Printer Friendly Page

※この記事は以下の記事の日本語訳です。

Agentless User-ID Connection to Active Directory Servers Intermittently Connect and Disconnect

https://live.paloaltonetworks.com/t5/Management-Articles/Agentless-User-ID-Connection-to-Active-Dire...

 

 

問題

エージェントレスUser-IDで設定したActive Directoryのサーバーがファイアウォールとの接続を頻繁に切断します。これらのサーバーに対してユーザーマッピングのサーバー  モニタリングの接続状態は"connected"と"not connected"を繰り返します。User-IDのログは各々設定されたADサーバーに対して以下のエラーメッセージを記録します。

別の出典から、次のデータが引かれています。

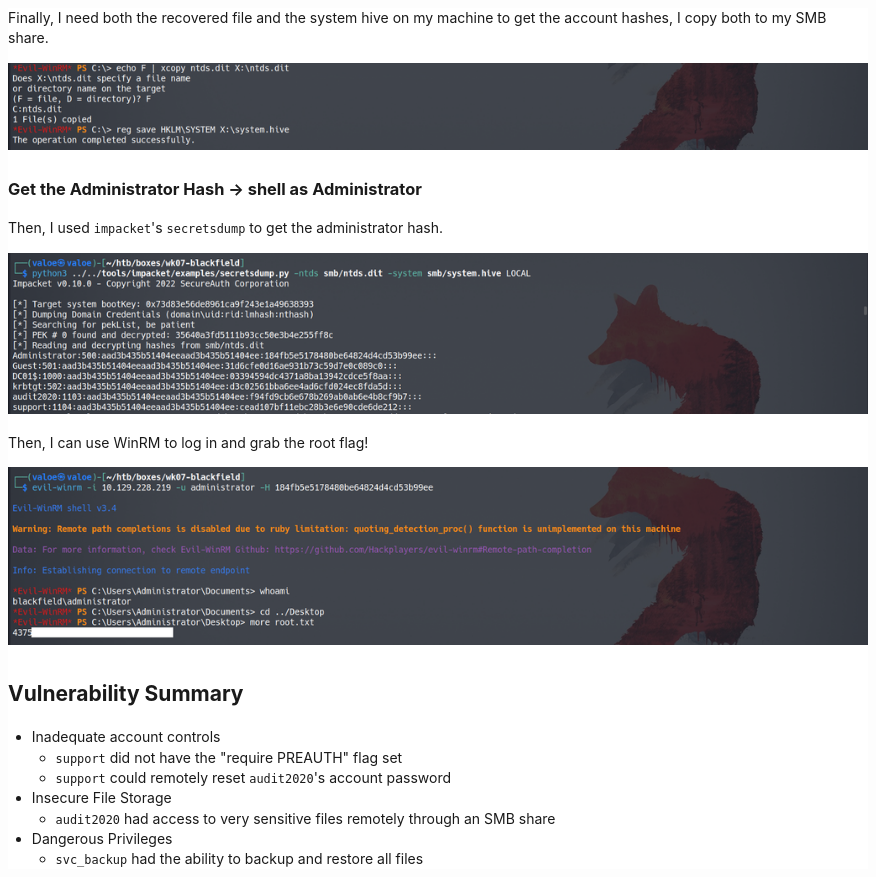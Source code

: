 Finally, I need both the recovered file and the system hive on my machine to get the account hashes, I copy both to my SMB share.

![](../HTB-pics/blackfield/42.png)

### Get the Administrator Hash -> shell as Administrator

Then, I used `impacket`'s `secretsdump` to get the administrator hash.

![](../HTB-pics/blackfield/43.png)

Then, I can use WinRM to log in and grab the root flag!

![](../HTB-pics/blackfield/44.png)

## Vulnerability Summary

- Inadequate account controls
	- `support` did not have the "require PREAUTH" flag set
	- `support` could remotely reset `audit2020`'s account password
- Insecure File Storage
	- `audit2020` had access to very sensitive files remotely through an SMB share
- Dangerous Privileges
	- `svc_backup` had the ability to backup and restore all files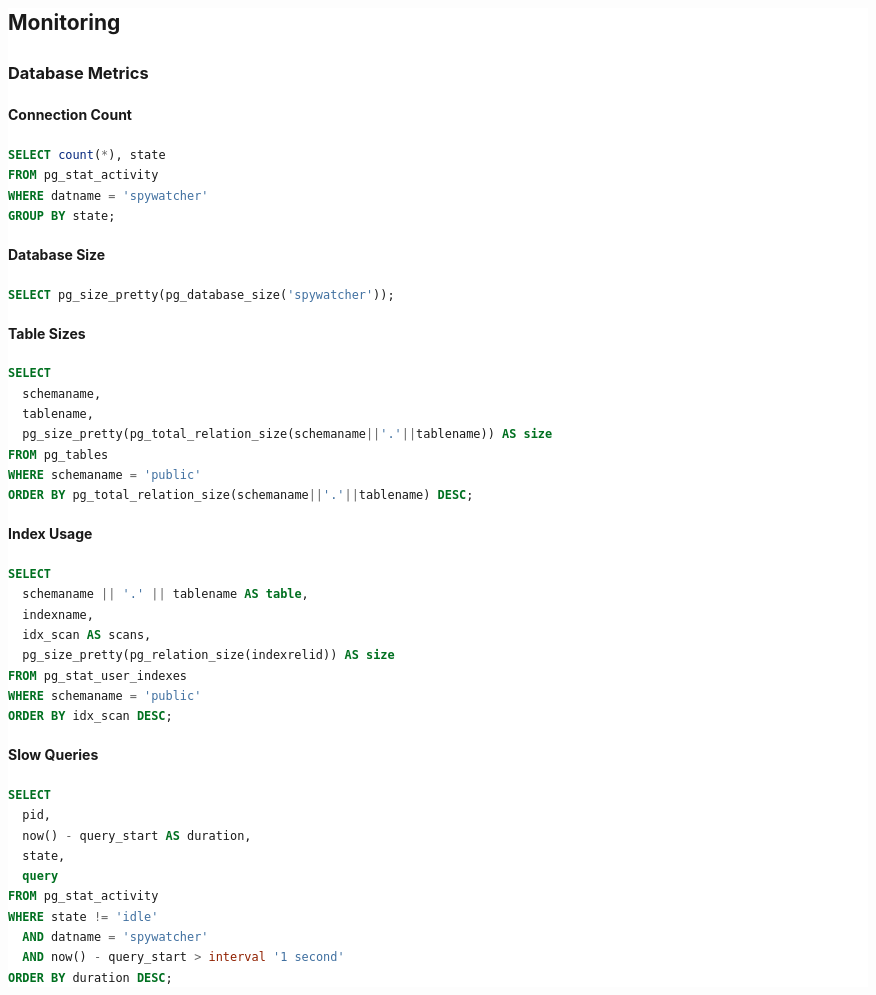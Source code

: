 ## Monitoring

### Database Metrics

#### Connection Count
```sql
SELECT count(*), state
FROM pg_stat_activity
WHERE datname = 'spywatcher'
GROUP BY state;
```

#### Database Size
```sql
SELECT pg_size_pretty(pg_database_size('spywatcher'));
```

#### Table Sizes
```sql
SELECT
  schemaname,
  tablename,
  pg_size_pretty(pg_total_relation_size(schemaname||'.'||tablename)) AS size
FROM pg_tables
WHERE schemaname = 'public'
ORDER BY pg_total_relation_size(schemaname||'.'||tablename) DESC;
```

#### Index Usage
```sql
SELECT
  schemaname || '.' || tablename AS table,
  indexname,
  idx_scan AS scans,
  pg_size_pretty(pg_relation_size(indexrelid)) AS size
FROM pg_stat_user_indexes
WHERE schemaname = 'public'
ORDER BY idx_scan DESC;
```

#### Slow Queries
```sql
SELECT
  pid,
  now() - query_start AS duration,
  state,
  query
FROM pg_stat_activity
WHERE state != 'idle'
  AND datname = 'spywatcher'
  AND now() - query_start > interval '1 second'
ORDER BY duration DESC;
```
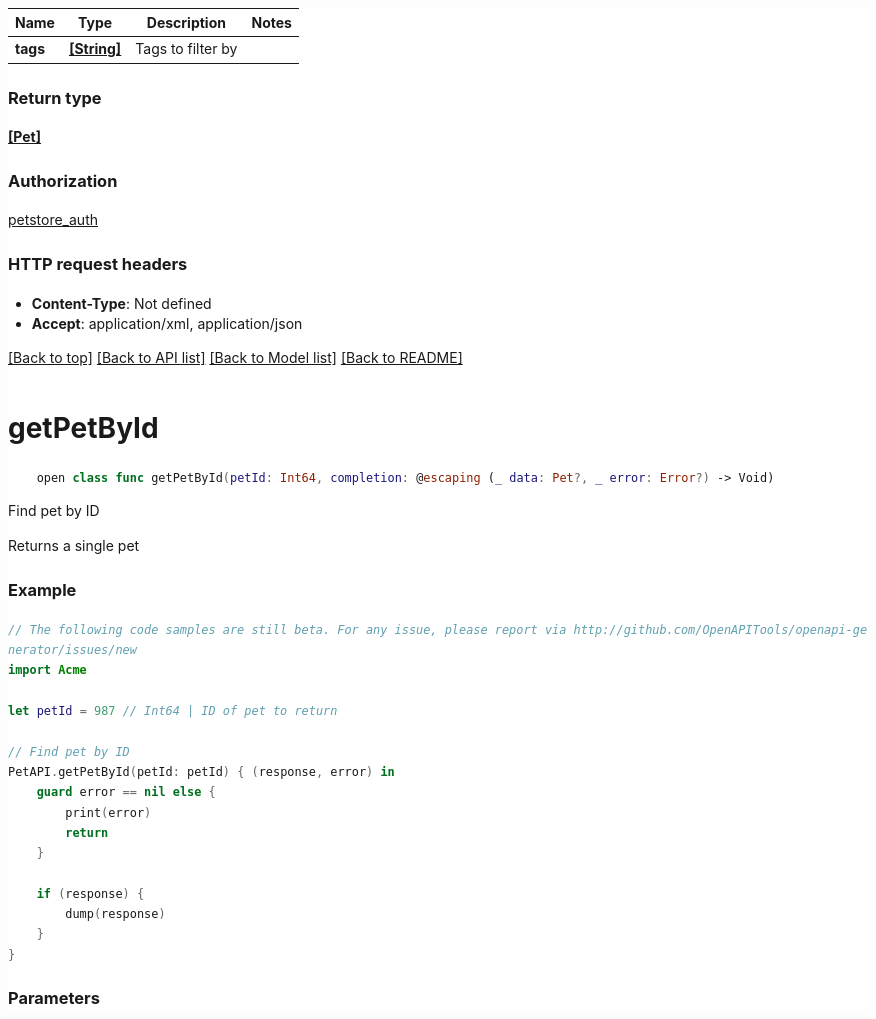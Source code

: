 Name | Type | Description  | Notes
------------- | ------------- | ------------- | -------------
 **tags** | [**[String]**](String.md) | Tags to filter by | 

### Return type

[**[Pet]**](Pet.md)

### Authorization

[petstore_auth](../README.md#petstore_auth)

### HTTP request headers

 - **Content-Type**: Not defined
 - **Accept**: application/xml, application/json

[[Back to top]](#) [[Back to API list]](../README.md#documentation-for-api-endpoints) [[Back to Model list]](../README.md#documentation-for-models) [[Back to README]](../README.md)

# **getPetById**
```swift
    open class func getPetById(petId: Int64, completion: @escaping (_ data: Pet?, _ error: Error?) -> Void)
```

Find pet by ID

Returns a single pet

### Example
```swift
// The following code samples are still beta. For any issue, please report via http://github.com/OpenAPITools/openapi-generator/issues/new
import Acme

let petId = 987 // Int64 | ID of pet to return

// Find pet by ID
PetAPI.getPetById(petId: petId) { (response, error) in
    guard error == nil else {
        print(error)
        return
    }

    if (response) {
        dump(response)
    }
}
```

### Parameters
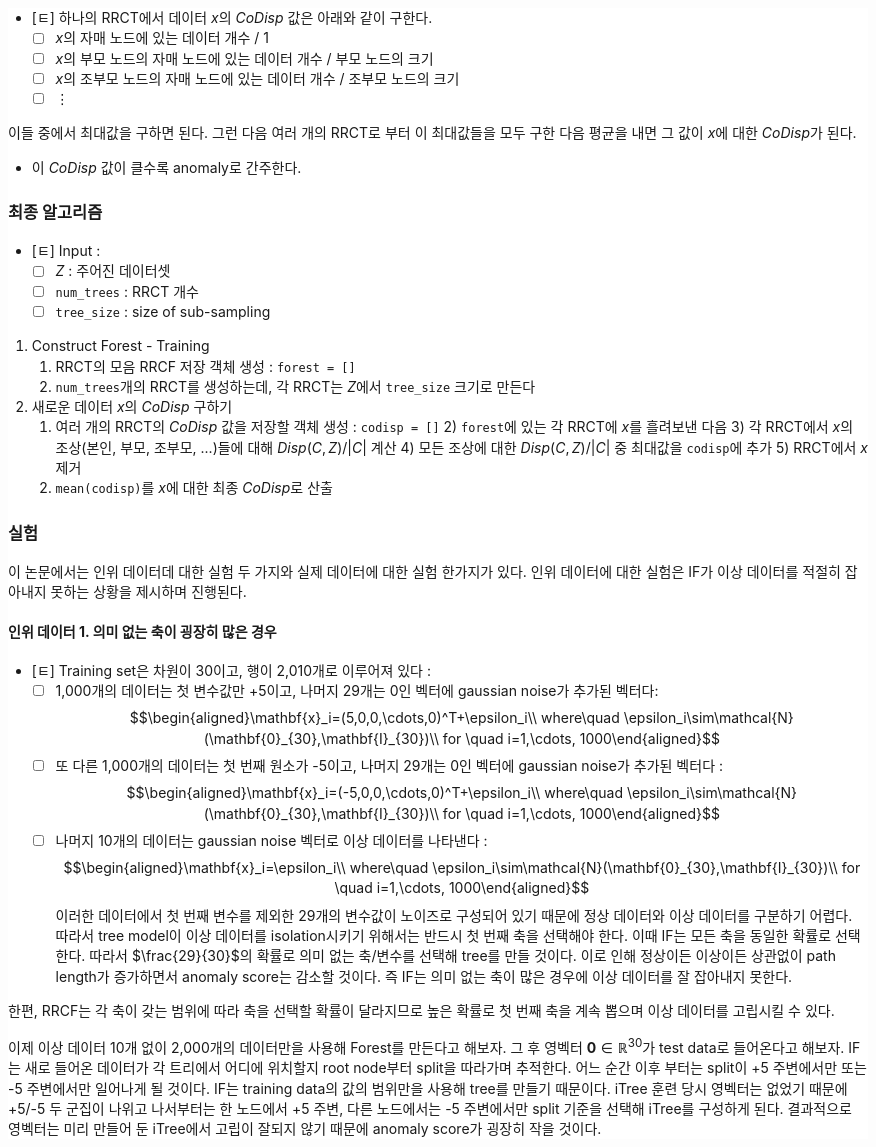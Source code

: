 - [ㅌ] 하나의 RRCT에서 데이터 $x$의 $CoDisp$ 값은 아래와 같이 구한다. 
	- [ ] $x$의 자매 노드에 있는 데이터 개수 / 1
	- [ ] $x$의 부모 노드의 자매 노드에 있는 데이터 개수 / 부모 노드의 크기
	- [ ] $x$의 조부모 노드의 자매 노드에 있는 데이터 개수 / 조부모 노드의 크기
	- [ ] $\vdots$

이들 중에서 최대값을 구하면 된다. 그런 다음 여러 개의 RRCT로 부터 이 최대값들을 모두 구한 다음 평균을 내면 그 값이 $x$에 대한 $CoDisp$가 된다. 

- 이 $CoDisp$ 값이 클수록 anomaly로 간주한다.



### 최종 알고리즘

- [ㅌ] Input : 
	- [ ] $Z$ : 주어진 데이터셋
	- [ ] `num_trees` : RRCT 개수
	- [ ] `tree_size` : size of sub-sampling

1. Construct Forest - Training
	1)  RRCT의 모음 RRCF 저장 객체 생성 : `forest = []`
	2) `num_trees`개의 RRCT를 생성하는데, 각 RRCT는 $Z$에서 `tree_size` 크기로 만든다
2. 새로운 데이터 $x$의 $CoDisp$ 구하기
	1) 여러 개의 RRCT의 $CoDisp$ 값을 저장할 객체 생성 : `codisp = []`
		2) `forest`에 있는 각 RRCT에 $x$를 흘려보낸 다음
			3) 각 RRCT에서 $x$의 조상(본인, 부모, 조부모, ...)들에 대해 $Disp(C, Z)/|C|$ 계산
		4) 모든 조상에 대한 $Disp(C,Z)/|C|$ 중 최대값을 `codisp`에 추가
		5) RRCT에서 $x$ 제거
	6) `mean(codisp)`를 $x$에 대한 최종 $CoDisp$로 산출


### 실험

이 논문에서는 인위 데이터데 대한 실험 두 가지와 실제 데이터에 대한 실험 한가지가 있다. 인위 데이터에 대한 실험은 IF가 이상 데이터를 적절히 잡아내지 못하는 상황을 제시하며 진행된다.

#### 인위 데이터 1. 의미 없는 축이 굉장히 많은 경우

- [ㅌ] Training set은 차원이 30이고, 행이 2,010개로 이루어져 있다 : 
	- [ ] 1,000개의 데이터는 첫 변수값만 +5이고, 나머지 29개는 0인 벡터에 gaussian noise가 추가된 벡터다: $$\begin{aligned}\mathbf{x}_i=(5,0,0,\cdots,0)^T+\epsilon_i\\ where\quad \epsilon_i\sim\mathcal{N}(\mathbf{0}_{30},\mathbf{I}_{30})\\ for \quad i=1,\cdots, 1000\end{aligned}$$
	- [ ] 또 다른 1,000개의 데이터는 첫 번째 원소가 -5이고, 나머지 29개는 0인 벡터에 gaussian noise가 추가된 벡터다 : $$\begin{aligned}\mathbf{x}_i=(-5,0,0,\cdots,0)^T+\epsilon_i\\ where\quad \epsilon_i\sim\mathcal{N}(\mathbf{0}_{30},\mathbf{I}_{30})\\ for \quad i=1,\cdots, 1000\end{aligned}$$
	- [ ] 나머지 10개의 데이터는 gaussian noise 벡터로 이상 데이터를 나타낸다 : $$\begin{aligned}\mathbf{x}_i=\epsilon_i\\ where\quad \epsilon_i\sim\mathcal{N}(\mathbf{0}_{30},\mathbf{I}_{30})\\ for \quad i=1,\cdots, 1000\end{aligned}$$
이러한 데이터에서 첫 번째 변수를 제외한 29개의 변수값이 노이즈로 구성되어 있기 때문에 정상 데이터와 이상 데이터를 구분하기 어렵다. 따라서 tree model이 이상 데이터를 isolation시키기 위해서는 반드시 첫 번째 축을 선택해야 한다. 이때 IF는 모든 축을 동일한 확률로 선택한다. 따라서 $\frac{29}{30}$의 확률로 의미 없는 축/변수를 선택해 tree를 만들 것이다. 이로 인해 정상이든 이상이든 상관없이 path length가 증가하면서 anomaly score는 감소할 것이다. 즉 IF는 의미 없는 축이 많은 경우에 이상 데이터를 잘 잡아내지 못한다. 

한편, RRCF는 각 축이 갖는 범위에 따라 축을 선택할 확률이 달라지므로 높은 확률로 첫 번째 축을 계속 뽑으며 이상 데이터를 고립시킬 수 있다. 

이제 이상 데이터 10개 없이 2,000개의 데이터만을 사용해 Forest를 만든다고 해보자. 그 후 영벡터 $\mathbf{0}\in \mathbb{R}^{30}$가 test data로 들어온다고 해보자. IF는 새로 들어온 데이터가 각 트리에서 어디에 위치할지 root node부터 split을 따라가며 추적한다. 어느 순간 이후 부터는 split이 +5 주변에서만 또는 -5 주변에서만 일어나게 될 것이다. IF는 training data의 값의 범위만을 사용해 tree를 만들기 때문이다. iTree 훈련 당시 영벡터는 없었기 때문에 +5/-5 두 군집이 나위고 나서부터는 한 노드에서 +5 주변, 다른 노드에서는 -5 주변에서만 split 기준을 선택해 iTree를 구성하게 된다. 결과적으로 영벡터는 미리 만들어 둔 iTree에서 고립이 잘되지 않기 때문에 anomaly score가 굉장히 작을 것이다.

Error: pan_user_id_win_sess_query(pan_user_id_win.c:1241): session query for サーバー名>

  failed: [wmi/wmic.c:216:main()] ERROR: Retrieve result data.

 

以下のスクリーンショットが示すように、 "not connected"状態が[Device] > [ユーザー ID] > [ユーザー マッピング] > [サーバー モニタリング]で確認できます。

server_monitoring.png

 

原因

エージェントレス User-IDはサーバー モニタリング リストのサーバーから、ユーザーのセッション情報をモニターします。ファイアウォールからADサーバーへのセッション 問い合わせはパーミッションの問題により失敗します。セッション情報へのアクセスに使用されるドメインアカウントが、ユーザーのセッション情報をサーバーから読み取る権限がないためです。Server Operators グループとDomain Adminsグループはセッションクエリを読む権限を持ちます。

 

以下の例が示すように[Device] > [ユーザー ID] > [ユーザー マッピング] > [Palo Alto Networks ユーザー ID エージェント設定]の[WMI 認証]にてユーザー名とパスワードの設定を行います。これはエージェントレス User IDがADサーバー(この例では172.30.30.15)接続するのに使用されます。

 

下記の例のとおり、ADサーバー(172.30.30.15)はユーザー cr7の権限を確認しています。

 

解決策

  • オプション1: Server OperatorsまたはDomain Adminsの権限をWMI認証に使うアカウントに付与します。この例では、cr7にServer Operatorsを付与しています。


    Server Operators権限をcr7に付与した後、以下の例ではエージェントレス User-IDはADサーバーへの接続に成功しています。

  • オプション2: 必要でなければ、サーバーセッションを読み取るためのオプション)を無効にします([セッションの有効化]のチェックを外す)。
    214754egami.png

 

訳注:オプション1で付与する権限は、最小限のものとなるよう検討してください。より安全なUser-ID 展開のため、下記の文書も合わせてご参照ください。

 

 

 

著者: knarra